L’amore con Giorgia Cardinaletti?
«È centrale, è appena uscita “Ragazze facili”, una canzone scritta grazie a lei, perché mi ha chiesto una cosa che può cambiare la vita di un uomo».
Cosa?
«Il coraggio di amare. Ho sentito fortemente questa richiesta, ma non ero in grado di farlo perché ero circondato da alibi, fantasmi che io chiamo metaforicamente Ragazze facili: non sono solamente figure che ti circondano, ma è il mondo che ti costruisci per non affrontare te stesso. Questa canzone ha rotto una diga, un argine che mi teneva fermo da anni. Sembra banale, ma si muore o ci si ammala per l’incapacità di amare».
Ma la vostra storia continua o è finita?
«Non c’è più».
È single?
«Sono innamorato, non vado oltre».
Ha postato una foto con Ornella Vanoni.
«Eravamo al Festival di Venezia, presentava il suo documentario. Era curiosa di conoscermi, io anche. Ci siamo seduti a un tavolo. Ornella ordina un gin tonic, io un bicchiere di vino. Ho commesso l’errore, di cui mi pento, di trattarla con il rispetto che si deve ai giganti della musica e anche alle persone di una certa età. Lei a un certo punto si è stufata e mi ha sussurrato: ma tu come fai l’amore?».
Cosa ha risposto?
«Amo il normale».
Ha mai provato attrazione per un uomo?
«Certo. Su un braccio ho tatuato Freddie Mercury! A me sono arrivati come un bagaglio culturale i fumetti di Andrea Pazienza, la cultura underground di Bologna, le serate all’Arcigay, la vicinanza con il mondo della musica elettronica di Riccione, il Cocoricò, il travestitismo. Un mondo che non aveva generi da dover specificare».

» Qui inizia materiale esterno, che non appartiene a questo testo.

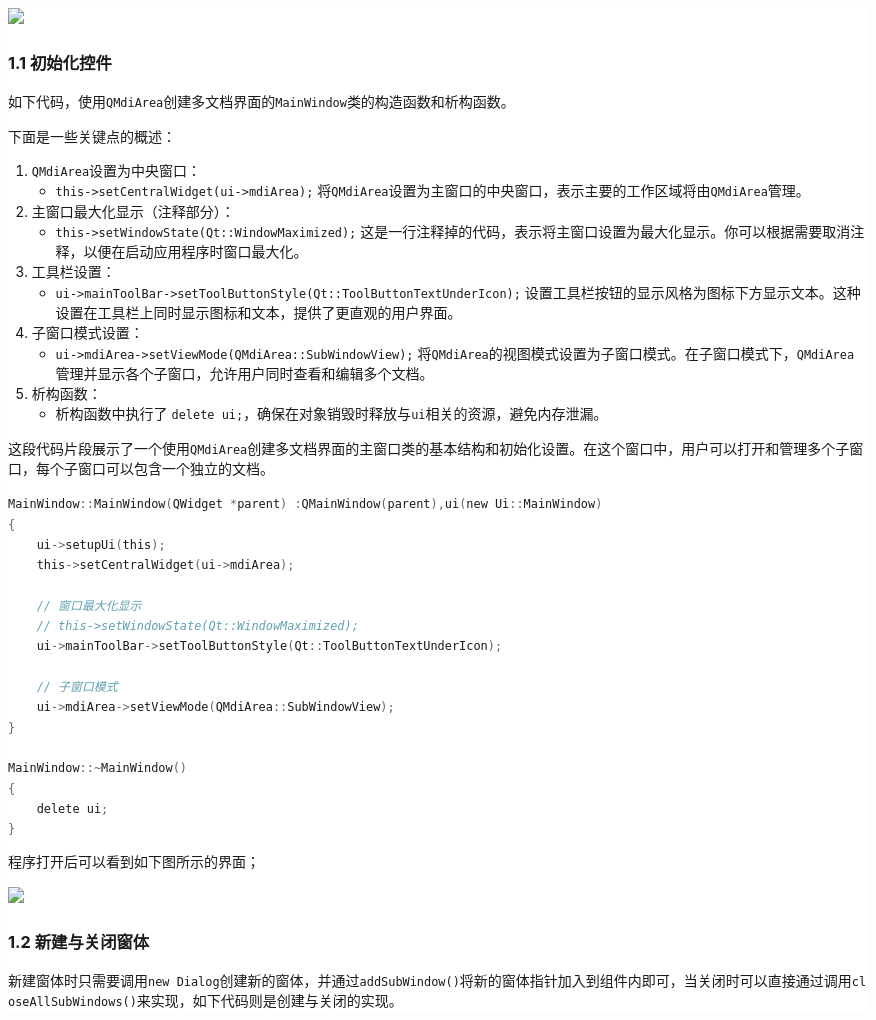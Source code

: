 ![](https://blogwnx-bucket.oss-cn-beijing.aliyuncs.com/img/8512ad98d327cb739ea6139c901e6b5c%5B1%5D.png)



### 1.1 初始化控件

如下代码，使用`QMdiArea`创建多文档界面的`MainWindow`类的构造函数和析构函数。

下面是一些关键点的概述：

1. `QMdiArea`设置为中央窗口：
   - `this->setCentralWidget(ui->mdiArea);` 将`QMdiArea`设置为主窗口的中央窗口，表示主要的工作区域将由`QMdiArea`管理。
2. 主窗口最大化显示（注释部分）：
   - `this->setWindowState(Qt::WindowMaximized);` 这是一行注释掉的代码，表示将主窗口设置为最大化显示。你可以根据需要取消注释，以便在启动应用程序时窗口最大化。
3. 工具栏设置：
   - `ui->mainToolBar->setToolButtonStyle(Qt::ToolButtonTextUnderIcon);` 设置工具栏按钮的显示风格为图标下方显示文本。这种设置在工具栏上同时显示图标和文本，提供了更直观的用户界面。
4. 子窗口模式设置：
   - `ui->mdiArea->setViewMode(QMdiArea::SubWindowView);` 将`QMdiArea`的视图模式设置为子窗口模式。在子窗口模式下，`QMdiArea`管理并显示各个子窗口，允许用户同时查看和编辑多个文档。
5. 析构函数：
   - 析构函数中执行了 `delete ui;`，确保在对象销毁时释放与`ui`相关的资源，避免内存泄漏。

这段代码片段展示了一个使用`QMdiArea`创建多文档界面的主窗口类的基本结构和初始化设置。在这个窗口中，用户可以打开和管理多个子窗口，每个子窗口可以包含一个独立的文档。

```c
MainWindow::MainWindow(QWidget *parent) :QMainWindow(parent),ui(new Ui::MainWindow)
{
    ui->setupUi(this);
    this->setCentralWidget(ui->mdiArea);

    // 窗口最大化显示
    // this->setWindowState(Qt::WindowMaximized);
    ui->mainToolBar->setToolButtonStyle(Qt::ToolButtonTextUnderIcon);

    // 子窗口模式
    ui->mdiArea->setViewMode(QMdiArea::SubWindowView);
}

MainWindow::~MainWindow()
{
    delete ui;
}
```

程序打开后可以看到如下图所示的界面；



![](https://blogwnx-bucket.oss-cn-beijing.aliyuncs.com/img/e035fc091bc6f74af5e0de6ea1055422%5B1%5D.png)

### 1.2 新建与关闭窗体

新建窗体时只需要调用`new Dialog`创建新的窗体，并通过`addSubWindow()`将新的窗体指针加入到组件内即可，当关闭时可以直接通过调用`closeAllSubWindows()`来实现，如下代码则是创建与关闭的实现。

Ha avuto esperienze omosessuali?
«No, però ho legato la mia vita a una visione in cui fosse naturale l’inclusività e il piacere come senso del vivere. Tanti pensano che il sesso sia un esperimento. Io sono convinto del contrario. L’amore è sperimentale, il sesso è metodico. Io sono sperimentale».
Cosa si fa dopo aver riempito gli stadi?
«Io ho comprato un sassofono, sto imparando a suonarlo, è una mano tesa verso le persone, rappresenta il piccolo, il suono e il calore dell’essere umano. Oggi c’è la convinzione che suonare in uno stadio dia uno status di credibilità. Per me è la cosa più antica che si possa dire, oltre a togliere l’identità al pubblico che diventa boato, massa, business».
Quindi con gli stadi ha chiuso?
«Ancora per quest’anno andrò avanti. Ho un obiettivo: portare la musica pop rock italiana negli spazi che hanno ospitato i grandi della storia del rock. Poi ritornerò con piacere nei più intimi Palasport».
Adesso qual è il sogno che insegue?
«Il mio sogno è e sarà sempre lo stesso: di tenere insieme, raccontare una storia che unisce diversi artisti ed epoche per parlare a un pubblico che vorrei unito sotto uno stesso cielo. Nel prossimo album, forse non da solo, magari con uno come Lucio Corsi, proverò a recuperare la musica popolare del Derby di Milano. Gaber, Jannacci, Fo, Cochi e Renato hanno ritratto l’Italia attraverso l’ironia, una delle mosse di karate per sconfiggere la disperazione».